Records from a data source
..............................

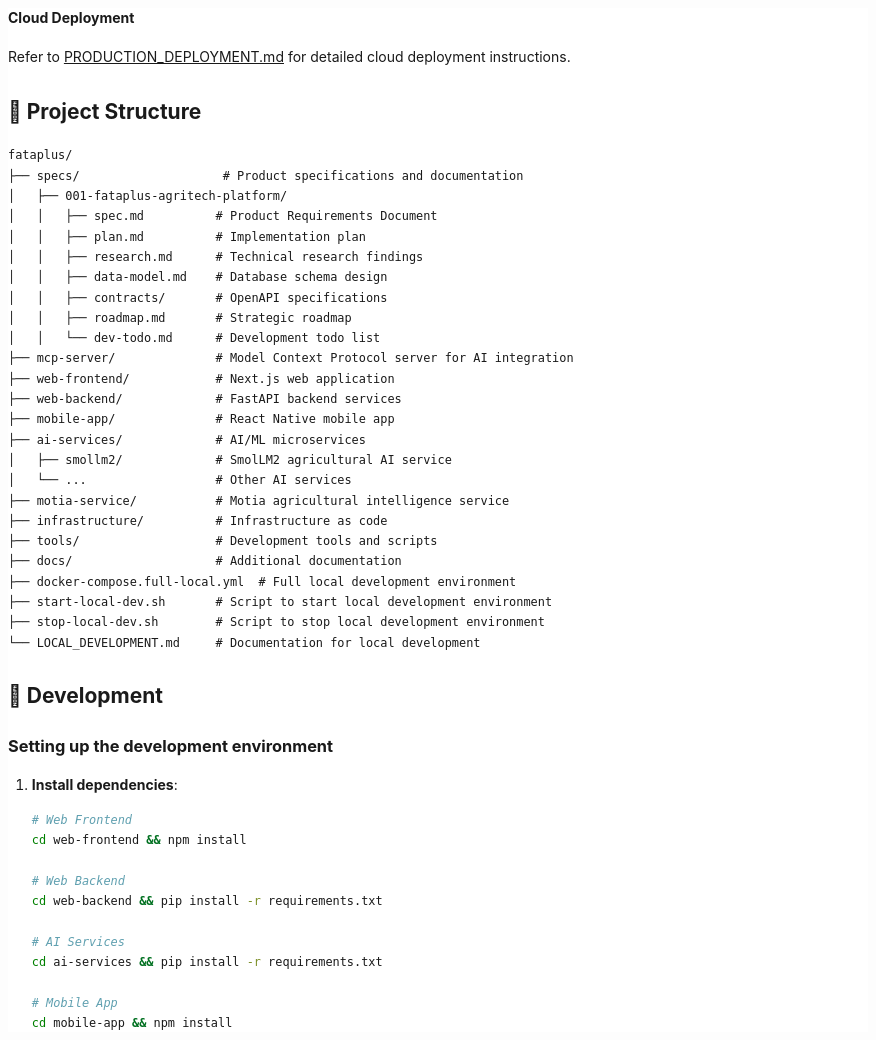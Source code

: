 #### Cloud Deployment
Refer to [PRODUCTION_DEPLOYMENT.md](./PRODUCTION_DEPLOYMENT.md) for detailed cloud deployment instructions.

## 📁 Project Structure

```
fataplus/
├── specs/                    # Product specifications and documentation
│   ├── 001-fataplus-agritech-platform/
│   │   ├── spec.md          # Product Requirements Document
│   │   ├── plan.md          # Implementation plan
│   │   ├── research.md      # Technical research findings
│   │   ├── data-model.md    # Database schema design
│   │   ├── contracts/       # OpenAPI specifications
│   │   ├── roadmap.md       # Strategic roadmap
│   │   └── dev-todo.md      # Development todo list
├── mcp-server/              # Model Context Protocol server for AI integration
├── web-frontend/            # Next.js web application
├── web-backend/             # FastAPI backend services
├── mobile-app/              # React Native mobile app
├── ai-services/             # AI/ML microservices
│   ├── smollm2/             # SmolLM2 agricultural AI service
│   └── ...                  # Other AI services
├── motia-service/           # Motia agricultural intelligence service
├── infrastructure/          # Infrastructure as code
├── tools/                   # Development tools and scripts
├── docs/                    # Additional documentation
├── docker-compose.full-local.yml  # Full local development environment
├── start-local-dev.sh       # Script to start local development environment
├── stop-local-dev.sh        # Script to stop local development environment
└── LOCAL_DEVELOPMENT.md     # Documentation for local development
```

## 🔧 Development

### Setting up the development environment

1. **Install dependencies**:
   ```bash
   # Web Frontend
   cd web-frontend && npm install

   # Web Backend
   cd web-backend && pip install -r requirements.txt

   # AI Services
   cd ai-services && pip install -r requirements.txt

   # Mobile App
   cd mobile-app && npm install
   ```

..............................

**Work request**
Lines that contain "local" are the result; find them in the entries above and copy each one.

**Output**
├── docker-compose.full-local.yml  # Full local development environment
├── start-local-dev.sh       # Script to start local development environment
├── stop-local-dev.sh        # Script to stop local development environment
└── LOCAL_DEVELOPMENT.md     # Documentation for local development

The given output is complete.